Polisa polisie nierówna
Osoby podejmujące pracę zarobkową za granicą najczęściej korzystają ze standardowej polisy turystycznej. Czy jednak zawsze pamiętają o poinformowaniu ubezpieczyciela o takim właśnie celu swojej podróży? Na ten temat nie ma wiarygodnych danych, ale część klientów zapewne nie zdaje sobie sprawy z takiego obowiązku. Są też pewnie tacy, którzy ze względu na to, że koszt polisy uwzględniającej wykonywanie pracy może być nieco wyższy od polisy związanej z wyjazdem wypoczynkowym, świadomie ten fakt zatajają. Co poskutkuje tym, że wypadki przy pracy nie będą objęte ochroną ubezpieczeniową. Warto podkreślić, że niektórzy ubezpieczyciele dają możliwość określenia celu wyjazdu już na etapie kalkulacji stawki polisy. Przykładem jest platforma Elvia, której kalkulator ma odrębne kategorie „Podróże” i „Praca”. I tak, udając się na dwa tygodnie do Finlandii, za ubezpieczenie wyjazdu stricte turystycznego trzeba zapłacić 68 zł (koszty leczenia i assistance do kwoty 20 tys. euro). Koszt polisy obejmującej wykonywanie w tym kraju pracy jest wyższy zaledwie o 33 zł. Oprócz osób niezdających sobie sprawy z konieczności poinformowania ubezpieczyciela o zarobkowym celu podróży zagranicznej oraz tych świadomie go zatajających jest jeszcze jedna grupa. Stanowią ją ludzie, którzy wyjeżdżają do pracy w innym kraju i cierpią na choroby przewlekłe, takie jak wrzody żołądka, cukrzyca, choroby serca, astma czy alergie. – Definiujemy je jako choroby mające długotrwały przebieg, trwające miesiącami lub latami, wymagające stałej lub okresowej kontroli lub leczenia.
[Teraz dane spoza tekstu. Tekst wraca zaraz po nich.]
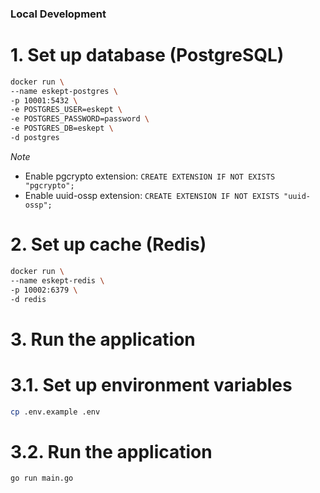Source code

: ### Local Development

# 1. Set up database (PostgreSQL)

```bash
docker run \
--name eskept-postgres \
-p 10001:5432 \
-e POSTGRES_USER=eskept \
-e POSTGRES_PASSWORD=password \
-e POSTGRES_DB=eskept \
-d postgres
```

*Note*
- Enable pgcrypto extension: `CREATE EXTENSION IF NOT EXISTS "pgcrypto";`
- Enable uuid-ossp extension: `CREATE EXTENSION IF NOT EXISTS "uuid-ossp";`

# 2. Set up cache (Redis)

```bash
docker run \
--name eskept-redis \
-p 10002:6379 \
-d redis
```

# 3. Run the application

# 3.1. Set up environment variables

```bash
cp .env.example .env
```

# 3.2. Run the application

```bash
go run main.go
```

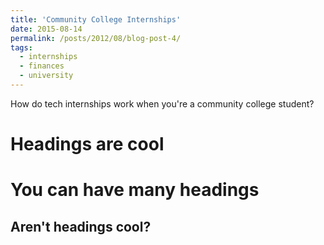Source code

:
 ```yaml
---
title: 'Community College Internships'
date: 2015-08-14
permalink: /posts/2012/08/blog-post-4/
tags:
  - internships
  - finances
  - university
---
```


How do tech internships work when you're a community college student?

Headings are cool
======

You can have many headings
======

Aren't headings cool?
------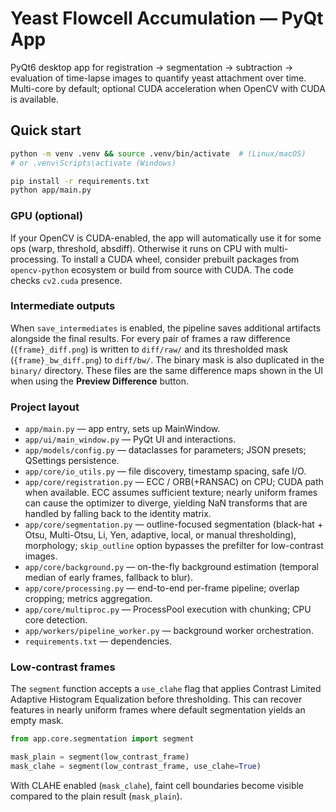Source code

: # Yeast Flowcell Accumulation — PyQt App

PyQt6 desktop app for registration → segmentation → subtraction → evaluation of time-lapse images
to quantify yeast attachment over time. Multi-core by default; optional CUDA acceleration when
OpenCV with CUDA is available.

## Quick start
```bash
python -m venv .venv && source .venv/bin/activate  # (Linux/macOS)
# or .venv\Scripts\activate (Windows)

pip install -r requirements.txt
python app/main.py
```

### GPU (optional)
If your OpenCV is CUDA-enabled, the app will automatically use it for some ops (warp, threshold, absdiff).
Otherwise it runs on CPU with multi-processing. To install a CUDA wheel, consider prebuilt packages from
`opencv-python` ecosystem or build from source with CUDA. The code checks `cv2.cuda` presence.

### Intermediate outputs
When `save_intermediates` is enabled, the pipeline saves additional artifacts alongside the final results.
For every pair of frames a raw difference (`{frame}_diff.png`) is written to `diff/raw/` and its
thresholded mask (`{frame}_bw_diff.png`) to `diff/bw/`. The binary mask is also duplicated in the
`binary/` directory. These files are the same difference maps shown in the UI when using the
**Preview Difference** button.

### Project layout
- `app/main.py` — app entry, sets up MainWindow.
- `app/ui/main_window.py` — PyQt UI and interactions.
- `app/models/config.py` — dataclasses for parameters; JSON presets; QSettings persistence.
- `app/core/io_utils.py` — file discovery, timestamp spacing, safe I/O.
- `app/core/registration.py` — ECC / ORB(+RANSAC) on CPU; CUDA path when available. ECC assumes sufficient texture; nearly uniform frames can cause the optimizer to diverge, yielding NaN transforms that are handled by falling back to the identity matrix.
- `app/core/segmentation.py` — outline-focused segmentation (black-hat + Otsu, Multi-Otsu, Li, Yen, adaptive, local, or manual thresholding), morphology; `skip_outline` option bypasses the prefilter for low-contrast images.
- `app/core/background.py` — on-the-fly background estimation (temporal median of early frames, fallback to blur).
- `app/core/processing.py` — end-to-end per-frame pipeline; overlap cropping; metrics aggregation.
- `app/core/multiproc.py` — ProcessPool execution with chunking; CPU core detection.
- `app/workers/pipeline_worker.py` — background worker orchestration.
- `requirements.txt` — dependencies.

### Low-contrast frames
The `segment` function accepts a `use_clahe` flag that applies Contrast Limited Adaptive
Histogram Equalization before thresholding. This can recover features in nearly
uniform frames where default segmentation yields an empty mask.

```python
from app.core.segmentation import segment

mask_plain = segment(low_contrast_frame)
mask_clahe = segment(low_contrast_frame, use_clahe=True)
```

With CLAHE enabled (`mask_clahe`), faint cell boundaries become visible compared to the
plain result (`mask_plain`).
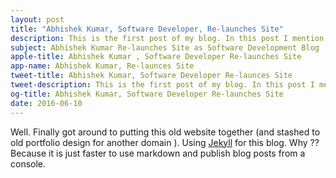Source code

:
 ```yaml
---
layout: post
title: "Abhishek Kumar, Software Developer, Re-launches Site"
description: This is the first post of my blog. In this post I mention which platforms I am using and why I am using it. Some of the best platforms for blogging.
subject: Abhishek Kumar Re-launches Site as Software Development Blog 
apple-title: Abhishek Kumar , Software Developer Re-launches Site
app-name: Abhishek Kumar, Re-launces Site
tweet-title: Abhishek Kumar, Software Developer Re-launces Site
tweet-description: This is the first post of my blog. In this post I mention which platforms I am using and why I am using it. Some of tthe best platforms for blogging.
og-title: Abhishek Kumar, Software Developer Re-launches Site
date: 2016-06-10
---
```


Well. Finally got around to putting this old website together (and stashed to old portfolio design for another domain ). Using [Jekyll](http://jekyllrb.com) for this blog. Why ?? Because it is just faster to use markdown and publish blog posts from a console.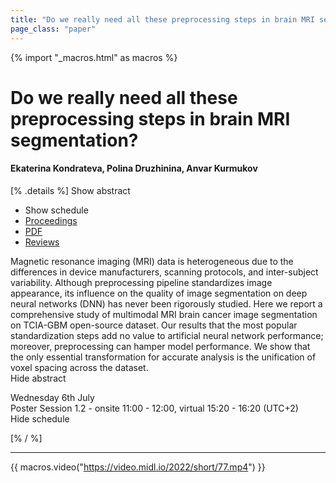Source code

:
 ```yaml
---
title: "Do we really need all these preprocessing steps in brain MRI segmentation?"
page_class: "paper"
---
```


{% import "_macros.html" as macros %}

# Do we really need all these preprocessing steps in brain MRI segmentation?

#### Ekaterina Kondrateva, Polina Druzhinina, Anvar Kurmukov

[% .details %]
<a class="toggle_visibility" data-selector=".abstract" data-level="3">Show abstract</a>
- <a class="toggle_visibility" data-selector=".schedule" data-level="3">Show schedule</a>
- <a href="">Proceedings</a>
- <a href="https://openreview.net/pdf?id=7ub0rd8h_Ie">PDF</a>
- <a href="https://openreview.net/forum?id=7ub0rd8h_Ie">Reviews</a>

<p>
    <span class="abstract">
        Magnetic resonance imaging (MRI) data is heterogeneous due to the differences in device manufacturers, scanning protocols, and inter-subject variability. Although preprocessing pipeline standardizes image appearance, its influence on the quality of image segmentation on deep neural networks (DNN) has never been rigorously studied. Here we report a comprehensive study of multimodal MRI brain cancer image segmentation on TCIA-GBM open-source dataset. Our results that the most popular standardization steps add no value to artificial neural network performance; moreover, preprocessing can hamper model performance. We show that the only essential transformation for accurate analysis is the unification of voxel spacing across the dataset.
        <br>
        <span class="actions"><a class="toggle_visibility" data-level="2">Hide abstract</a></span>
    </span>
</p>

<p>
    <span class="schedule">
        Wednesday 6th July<br>Poster Session 1.2 - onsite 11:00 - 12:00, virtual 15:20 - 16:20 (UTC+2)
        <br>
        <span class="actions"><a class="toggle_visibility" data-level="2">Hide schedule</a></span>
    </span>
</p>

[% / %]


---
{{ macros.video("https://video.midl.io/2022/short/77.mp4") }}
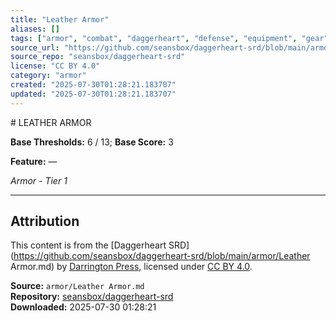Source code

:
 ```yaml
---
title: "Leather Armor"
aliases: []
tags: ["armor", "combat", "daggerheart", "defense", "equipment", "gear", "reference", "srd", "ttrpg"]
source_url: "https://github.com/seansbox/daggerheart-srd/blob/main/armor/Leather Armor.md"
source_repo: "seansbox/daggerheart-srd"
license: "CC BY 4.0"
category: "armor"
created: "2025-07-30T01:28:21.183707"
updated: "2025-07-30T01:28:21.183707"
---
```


﻿# LEATHER ARMOR

**Base Thresholds:** 6 / 13; **Base Score:** 3

**Feature:** —

*Armor - Tier 1*

---

## Attribution

This content is from the [Daggerheart SRD](https://github.com/seansbox/daggerheart-srd/blob/main/armor/Leather Armor.md) by [Darrington Press](https://darringtonpress.com/), licensed under [CC BY 4.0](https://creativecommons.org/licenses/by/4.0/).

**Source:** `armor/Leather Armor.md`  
**Repository:** [seansbox/daggerheart-srd](https://github.com/seansbox/daggerheart-srd)  
**Downloaded:** 2025-07-30 01:28:21

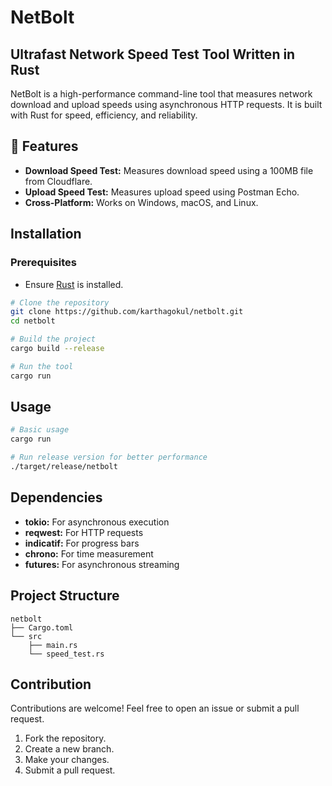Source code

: # NetBolt 
## Ultrafast Network Speed Test Tool Written in Rust

NetBolt is a high-performance command-line tool that measures network download and upload speeds using asynchronous HTTP requests. It is built with Rust for speed, efficiency, and reliability.

## 🌟 Features
- **Download Speed Test:** Measures download speed using a 100MB file from Cloudflare.
- **Upload Speed Test:** Measures upload speed using Postman Echo.
- **Cross-Platform:** Works on Windows, macOS, and Linux.

## Installation
### Prerequisites
- Ensure [Rust](https://www.rust-lang.org/) is installed.

```bash
# Clone the repository
git clone https://github.com/karthagokul/netbolt.git
cd netbolt

# Build the project
cargo build --release

# Run the tool
cargo run
```
## Usage
```bash
# Basic usage
cargo run

# Run release version for better performance
./target/release/netbolt
```
## Dependencies
- **tokio:** For asynchronous execution
- **reqwest:** For HTTP requests
- **indicatif:** For progress bars
- **chrono:** For time measurement
- **futures:** For asynchronous streaming

## Project Structure
```plaintext
netbolt
├── Cargo.toml
└── src
    ├── main.rs
    └── speed_test.rs
```
## Contribution
Contributions are welcome! Feel free to open an issue or submit a pull request.

1. Fork the repository.
2. Create a new branch.
3. Make your changes.
4. Submit a pull request.

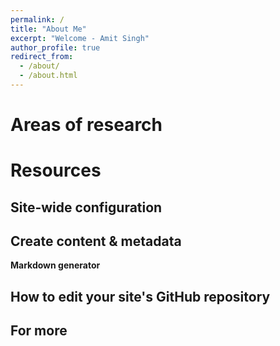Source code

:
 ```yaml
---
permalink: /
title: "About Me"
excerpt: "Welcome - Amit Singh"
author_profile: true
redirect_from: 
  - /about/
  - /about.html
---
```




Areas of research
======


Resources
======

Site-wide configuration
------


Create content & metadata
------

**Markdown generator**


How to edit your site's GitHub repository
------


For more 
------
Osoby, które chorują przewlekle, a wyjeżdżają za granicę zarówno w celach zarobkowych, jak i turystycznych, powinny wykupić ubezpieczenie ze zwyżką składki na wypadek wystąpienia powikłań choroby przewlekłej – wyjaśnia Anna Materny. Tu również brakuje statystyk odnośnie do tego, jaki odsetek klientów podejmujących pracę sezonową za granicą informuje ubezpieczycieli o swoich chorobach przewlekłych. Nie ma także danych, w ilu przypadkach towarzystwa odmawiały pokrycia kosztów leczenia w związku z nierozszerzeniem ochrony ubezpieczeniowej o następstwa choroby przewlekłej.